→ Problem
Report back every line in the data that includes the string "values".

→ Provided records
*** Block opens ***

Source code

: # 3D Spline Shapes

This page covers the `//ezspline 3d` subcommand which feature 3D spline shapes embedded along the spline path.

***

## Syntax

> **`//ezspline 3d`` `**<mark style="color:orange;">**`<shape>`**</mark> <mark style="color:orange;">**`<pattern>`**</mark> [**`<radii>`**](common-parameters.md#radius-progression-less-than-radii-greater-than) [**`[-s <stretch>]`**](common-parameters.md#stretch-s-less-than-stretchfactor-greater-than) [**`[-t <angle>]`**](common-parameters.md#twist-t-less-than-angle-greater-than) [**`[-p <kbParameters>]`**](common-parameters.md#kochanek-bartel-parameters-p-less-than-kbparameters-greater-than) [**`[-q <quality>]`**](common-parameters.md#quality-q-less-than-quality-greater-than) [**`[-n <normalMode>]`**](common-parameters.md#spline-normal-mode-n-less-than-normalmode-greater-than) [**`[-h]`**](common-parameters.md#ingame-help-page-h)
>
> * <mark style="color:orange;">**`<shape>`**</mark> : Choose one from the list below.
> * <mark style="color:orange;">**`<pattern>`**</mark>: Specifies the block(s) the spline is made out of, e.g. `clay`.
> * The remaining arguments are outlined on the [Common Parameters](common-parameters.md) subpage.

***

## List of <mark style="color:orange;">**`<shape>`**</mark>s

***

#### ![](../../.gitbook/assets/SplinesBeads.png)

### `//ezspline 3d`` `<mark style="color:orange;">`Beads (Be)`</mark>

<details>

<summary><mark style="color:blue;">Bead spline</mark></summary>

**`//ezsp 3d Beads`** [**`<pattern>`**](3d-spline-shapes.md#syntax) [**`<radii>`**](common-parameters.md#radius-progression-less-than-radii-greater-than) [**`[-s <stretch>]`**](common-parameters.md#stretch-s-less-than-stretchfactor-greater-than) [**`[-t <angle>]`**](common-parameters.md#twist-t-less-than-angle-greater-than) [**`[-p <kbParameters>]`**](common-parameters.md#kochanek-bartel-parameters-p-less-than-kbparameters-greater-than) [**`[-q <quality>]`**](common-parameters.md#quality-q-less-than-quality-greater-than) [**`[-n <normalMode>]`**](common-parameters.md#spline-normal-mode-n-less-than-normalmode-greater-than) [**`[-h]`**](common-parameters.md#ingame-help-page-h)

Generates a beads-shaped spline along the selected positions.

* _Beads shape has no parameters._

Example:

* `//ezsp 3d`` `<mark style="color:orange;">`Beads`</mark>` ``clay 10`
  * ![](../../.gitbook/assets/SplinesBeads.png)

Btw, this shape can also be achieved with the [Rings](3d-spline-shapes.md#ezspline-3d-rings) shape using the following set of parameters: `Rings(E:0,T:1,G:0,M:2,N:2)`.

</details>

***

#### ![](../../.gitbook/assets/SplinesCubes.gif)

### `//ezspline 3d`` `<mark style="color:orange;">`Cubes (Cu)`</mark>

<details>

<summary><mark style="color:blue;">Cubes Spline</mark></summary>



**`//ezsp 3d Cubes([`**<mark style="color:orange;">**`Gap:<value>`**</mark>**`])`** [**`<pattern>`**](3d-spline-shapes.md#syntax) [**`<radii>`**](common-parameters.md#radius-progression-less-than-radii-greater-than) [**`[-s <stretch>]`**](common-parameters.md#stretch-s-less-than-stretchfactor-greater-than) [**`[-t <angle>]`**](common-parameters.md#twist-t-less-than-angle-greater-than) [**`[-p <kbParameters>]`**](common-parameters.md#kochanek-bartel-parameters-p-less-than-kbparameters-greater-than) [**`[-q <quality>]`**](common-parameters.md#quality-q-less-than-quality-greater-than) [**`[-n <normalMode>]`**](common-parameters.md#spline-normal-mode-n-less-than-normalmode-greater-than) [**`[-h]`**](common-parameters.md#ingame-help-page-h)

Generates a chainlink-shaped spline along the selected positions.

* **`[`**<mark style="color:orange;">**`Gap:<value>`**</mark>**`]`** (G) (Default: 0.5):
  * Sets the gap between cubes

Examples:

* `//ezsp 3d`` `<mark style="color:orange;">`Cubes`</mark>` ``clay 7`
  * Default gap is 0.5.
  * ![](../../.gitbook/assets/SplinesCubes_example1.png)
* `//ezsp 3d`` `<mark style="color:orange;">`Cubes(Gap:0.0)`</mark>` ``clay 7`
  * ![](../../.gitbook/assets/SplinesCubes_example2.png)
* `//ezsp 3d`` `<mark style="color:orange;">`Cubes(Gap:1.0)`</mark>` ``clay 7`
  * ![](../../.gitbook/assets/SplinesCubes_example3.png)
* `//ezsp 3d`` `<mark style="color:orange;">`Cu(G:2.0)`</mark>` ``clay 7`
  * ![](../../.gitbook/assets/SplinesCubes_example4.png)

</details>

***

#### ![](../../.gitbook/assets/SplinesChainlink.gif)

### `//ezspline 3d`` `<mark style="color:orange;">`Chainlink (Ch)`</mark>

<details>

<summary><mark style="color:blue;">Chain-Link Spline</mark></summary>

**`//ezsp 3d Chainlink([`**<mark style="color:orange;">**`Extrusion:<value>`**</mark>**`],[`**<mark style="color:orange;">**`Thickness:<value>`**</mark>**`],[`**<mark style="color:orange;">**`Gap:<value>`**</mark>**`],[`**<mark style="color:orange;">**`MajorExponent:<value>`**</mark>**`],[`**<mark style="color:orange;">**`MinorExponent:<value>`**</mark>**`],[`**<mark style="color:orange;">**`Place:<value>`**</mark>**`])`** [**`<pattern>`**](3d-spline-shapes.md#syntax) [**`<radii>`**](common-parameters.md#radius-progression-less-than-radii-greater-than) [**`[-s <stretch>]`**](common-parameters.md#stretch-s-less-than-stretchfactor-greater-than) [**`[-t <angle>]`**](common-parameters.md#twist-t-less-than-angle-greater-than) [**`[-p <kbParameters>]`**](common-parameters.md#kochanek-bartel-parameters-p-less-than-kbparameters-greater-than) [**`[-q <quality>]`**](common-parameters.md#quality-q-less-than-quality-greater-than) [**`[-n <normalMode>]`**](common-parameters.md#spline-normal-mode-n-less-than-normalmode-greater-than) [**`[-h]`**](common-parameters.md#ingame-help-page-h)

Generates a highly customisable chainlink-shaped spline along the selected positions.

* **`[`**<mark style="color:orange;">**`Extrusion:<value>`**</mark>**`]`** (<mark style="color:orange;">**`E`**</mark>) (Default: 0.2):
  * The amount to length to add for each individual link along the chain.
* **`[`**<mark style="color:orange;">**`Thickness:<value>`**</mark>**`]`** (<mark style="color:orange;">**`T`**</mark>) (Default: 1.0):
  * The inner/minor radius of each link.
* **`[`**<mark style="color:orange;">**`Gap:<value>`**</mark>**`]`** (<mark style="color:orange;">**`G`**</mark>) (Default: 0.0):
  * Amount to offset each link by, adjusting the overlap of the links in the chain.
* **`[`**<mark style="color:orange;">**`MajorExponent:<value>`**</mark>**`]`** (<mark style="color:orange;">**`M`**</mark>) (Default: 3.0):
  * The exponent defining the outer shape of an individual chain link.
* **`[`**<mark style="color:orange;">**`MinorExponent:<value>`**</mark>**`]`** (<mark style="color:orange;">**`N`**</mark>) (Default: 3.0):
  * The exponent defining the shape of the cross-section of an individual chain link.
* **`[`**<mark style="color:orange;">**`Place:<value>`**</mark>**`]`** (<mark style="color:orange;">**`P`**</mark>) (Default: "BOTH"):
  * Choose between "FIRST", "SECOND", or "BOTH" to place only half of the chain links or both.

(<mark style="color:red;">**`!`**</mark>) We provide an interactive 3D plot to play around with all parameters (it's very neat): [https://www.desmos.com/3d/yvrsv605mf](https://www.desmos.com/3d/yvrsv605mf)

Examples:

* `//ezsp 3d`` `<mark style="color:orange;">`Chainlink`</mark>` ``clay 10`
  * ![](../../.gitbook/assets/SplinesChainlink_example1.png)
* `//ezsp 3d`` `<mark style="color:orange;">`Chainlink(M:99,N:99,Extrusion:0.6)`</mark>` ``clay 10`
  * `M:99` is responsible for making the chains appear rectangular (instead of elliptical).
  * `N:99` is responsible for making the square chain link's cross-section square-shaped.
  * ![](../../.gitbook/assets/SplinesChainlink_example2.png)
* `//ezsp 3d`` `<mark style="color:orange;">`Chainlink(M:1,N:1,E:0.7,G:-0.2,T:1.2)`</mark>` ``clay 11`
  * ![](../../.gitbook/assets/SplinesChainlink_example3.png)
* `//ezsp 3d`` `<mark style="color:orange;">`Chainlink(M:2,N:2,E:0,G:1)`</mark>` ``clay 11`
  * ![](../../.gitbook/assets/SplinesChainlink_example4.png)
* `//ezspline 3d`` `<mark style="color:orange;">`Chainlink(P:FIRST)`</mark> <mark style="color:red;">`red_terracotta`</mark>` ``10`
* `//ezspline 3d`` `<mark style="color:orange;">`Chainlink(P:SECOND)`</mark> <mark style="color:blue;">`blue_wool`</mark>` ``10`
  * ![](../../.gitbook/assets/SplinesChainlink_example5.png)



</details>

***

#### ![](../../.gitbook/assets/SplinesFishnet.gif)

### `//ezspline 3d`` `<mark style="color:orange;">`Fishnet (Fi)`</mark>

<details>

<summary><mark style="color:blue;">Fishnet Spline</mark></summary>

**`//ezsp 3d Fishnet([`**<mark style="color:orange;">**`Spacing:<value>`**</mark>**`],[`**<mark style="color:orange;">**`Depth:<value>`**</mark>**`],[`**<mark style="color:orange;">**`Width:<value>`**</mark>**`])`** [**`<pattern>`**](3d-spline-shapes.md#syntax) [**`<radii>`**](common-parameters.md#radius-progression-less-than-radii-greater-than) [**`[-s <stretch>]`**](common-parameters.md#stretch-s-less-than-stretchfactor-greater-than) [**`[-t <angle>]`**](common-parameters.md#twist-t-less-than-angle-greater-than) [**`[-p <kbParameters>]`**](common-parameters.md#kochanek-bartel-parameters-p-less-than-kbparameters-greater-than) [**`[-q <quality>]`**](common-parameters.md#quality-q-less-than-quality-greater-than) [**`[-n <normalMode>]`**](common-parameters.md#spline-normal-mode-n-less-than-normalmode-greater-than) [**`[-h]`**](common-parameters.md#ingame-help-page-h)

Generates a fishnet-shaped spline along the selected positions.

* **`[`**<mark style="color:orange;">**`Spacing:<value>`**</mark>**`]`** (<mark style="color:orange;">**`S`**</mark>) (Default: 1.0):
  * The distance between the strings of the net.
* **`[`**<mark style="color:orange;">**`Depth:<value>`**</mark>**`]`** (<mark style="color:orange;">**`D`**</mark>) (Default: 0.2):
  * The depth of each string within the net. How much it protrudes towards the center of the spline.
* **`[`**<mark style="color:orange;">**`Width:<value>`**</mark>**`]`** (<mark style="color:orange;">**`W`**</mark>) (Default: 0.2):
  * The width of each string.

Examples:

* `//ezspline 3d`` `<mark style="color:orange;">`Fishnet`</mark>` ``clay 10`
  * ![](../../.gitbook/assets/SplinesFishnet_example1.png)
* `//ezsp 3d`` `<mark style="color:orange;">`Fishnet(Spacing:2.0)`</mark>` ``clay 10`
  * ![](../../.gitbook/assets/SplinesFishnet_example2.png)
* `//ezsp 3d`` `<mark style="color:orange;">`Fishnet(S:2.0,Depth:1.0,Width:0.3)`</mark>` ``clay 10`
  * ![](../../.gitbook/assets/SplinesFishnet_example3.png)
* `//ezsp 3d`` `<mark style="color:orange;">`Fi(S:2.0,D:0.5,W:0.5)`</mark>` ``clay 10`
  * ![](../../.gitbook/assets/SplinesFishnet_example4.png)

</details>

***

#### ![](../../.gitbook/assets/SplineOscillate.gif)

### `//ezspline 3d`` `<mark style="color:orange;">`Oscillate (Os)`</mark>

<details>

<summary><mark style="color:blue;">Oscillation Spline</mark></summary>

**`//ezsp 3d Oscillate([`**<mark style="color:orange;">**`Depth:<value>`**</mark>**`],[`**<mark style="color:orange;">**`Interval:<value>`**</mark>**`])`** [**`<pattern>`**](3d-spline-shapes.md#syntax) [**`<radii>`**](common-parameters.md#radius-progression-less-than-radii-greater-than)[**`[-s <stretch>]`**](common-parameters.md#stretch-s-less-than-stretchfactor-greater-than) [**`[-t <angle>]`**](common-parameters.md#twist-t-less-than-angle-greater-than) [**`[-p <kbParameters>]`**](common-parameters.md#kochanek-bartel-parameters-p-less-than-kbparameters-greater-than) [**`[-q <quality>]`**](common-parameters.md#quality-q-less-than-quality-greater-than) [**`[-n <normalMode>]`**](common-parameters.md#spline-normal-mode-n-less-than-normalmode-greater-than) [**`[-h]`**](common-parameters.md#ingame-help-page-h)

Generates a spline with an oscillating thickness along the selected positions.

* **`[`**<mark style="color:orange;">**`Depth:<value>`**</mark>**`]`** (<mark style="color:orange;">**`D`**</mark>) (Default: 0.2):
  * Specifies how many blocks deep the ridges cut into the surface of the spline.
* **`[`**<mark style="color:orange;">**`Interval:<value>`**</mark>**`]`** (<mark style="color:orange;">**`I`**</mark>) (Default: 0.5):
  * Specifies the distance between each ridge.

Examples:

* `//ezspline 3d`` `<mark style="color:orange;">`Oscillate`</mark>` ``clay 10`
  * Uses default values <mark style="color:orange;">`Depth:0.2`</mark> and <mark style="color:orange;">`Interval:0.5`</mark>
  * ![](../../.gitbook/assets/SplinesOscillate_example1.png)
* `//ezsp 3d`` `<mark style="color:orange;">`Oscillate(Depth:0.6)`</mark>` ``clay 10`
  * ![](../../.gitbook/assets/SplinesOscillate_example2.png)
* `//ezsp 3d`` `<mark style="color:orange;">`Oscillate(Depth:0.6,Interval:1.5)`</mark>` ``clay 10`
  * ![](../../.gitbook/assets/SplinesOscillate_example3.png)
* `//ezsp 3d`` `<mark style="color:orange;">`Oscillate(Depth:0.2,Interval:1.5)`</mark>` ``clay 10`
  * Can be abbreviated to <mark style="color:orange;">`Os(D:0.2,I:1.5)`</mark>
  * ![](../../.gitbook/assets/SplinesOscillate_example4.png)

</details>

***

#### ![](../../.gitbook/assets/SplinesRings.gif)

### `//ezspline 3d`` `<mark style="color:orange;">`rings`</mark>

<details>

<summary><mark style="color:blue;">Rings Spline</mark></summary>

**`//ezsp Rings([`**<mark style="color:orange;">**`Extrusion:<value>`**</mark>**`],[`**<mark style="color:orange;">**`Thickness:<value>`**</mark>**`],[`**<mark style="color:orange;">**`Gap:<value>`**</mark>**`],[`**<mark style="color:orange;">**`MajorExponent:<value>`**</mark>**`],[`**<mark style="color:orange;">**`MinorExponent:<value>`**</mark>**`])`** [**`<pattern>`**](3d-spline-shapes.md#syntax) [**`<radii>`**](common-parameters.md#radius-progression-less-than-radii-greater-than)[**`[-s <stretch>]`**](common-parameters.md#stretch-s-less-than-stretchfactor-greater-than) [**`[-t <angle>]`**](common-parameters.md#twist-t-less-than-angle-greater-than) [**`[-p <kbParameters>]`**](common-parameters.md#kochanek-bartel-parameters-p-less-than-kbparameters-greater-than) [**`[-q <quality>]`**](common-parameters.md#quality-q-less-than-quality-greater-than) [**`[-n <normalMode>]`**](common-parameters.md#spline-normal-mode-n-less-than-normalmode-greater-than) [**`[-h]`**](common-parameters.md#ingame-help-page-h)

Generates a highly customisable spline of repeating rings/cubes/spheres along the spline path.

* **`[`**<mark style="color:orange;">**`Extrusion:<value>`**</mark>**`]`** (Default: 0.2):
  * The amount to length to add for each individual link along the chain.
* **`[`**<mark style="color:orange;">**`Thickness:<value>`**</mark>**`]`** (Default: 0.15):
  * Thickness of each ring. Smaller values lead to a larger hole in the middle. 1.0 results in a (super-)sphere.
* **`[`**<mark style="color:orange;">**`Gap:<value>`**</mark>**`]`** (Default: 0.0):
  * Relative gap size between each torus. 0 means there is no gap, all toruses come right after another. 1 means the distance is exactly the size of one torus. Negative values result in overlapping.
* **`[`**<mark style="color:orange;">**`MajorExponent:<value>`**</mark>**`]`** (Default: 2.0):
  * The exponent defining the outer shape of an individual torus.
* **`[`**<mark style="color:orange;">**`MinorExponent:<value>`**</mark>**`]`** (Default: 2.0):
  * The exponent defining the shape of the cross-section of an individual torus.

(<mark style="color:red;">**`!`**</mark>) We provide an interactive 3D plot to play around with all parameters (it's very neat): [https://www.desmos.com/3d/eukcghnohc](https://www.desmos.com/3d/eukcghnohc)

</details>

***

*** Block closes ***

→ Reply to the task
  * Uses default values <mark style="color:orange;">`Depth:0.2`</mark> and <mark style="color:orange;">`Interval:0.5`</mark>
  * Thickness of each ring. Smaller values lead to a larger hole in the middle. 1.0 results in a (super-)sphere.
  * Relative gap size between each torus. 0 means there is no gap, all toruses come right after another. 1 means the distance is exactly the size of one torus. Negative values result in overlapping.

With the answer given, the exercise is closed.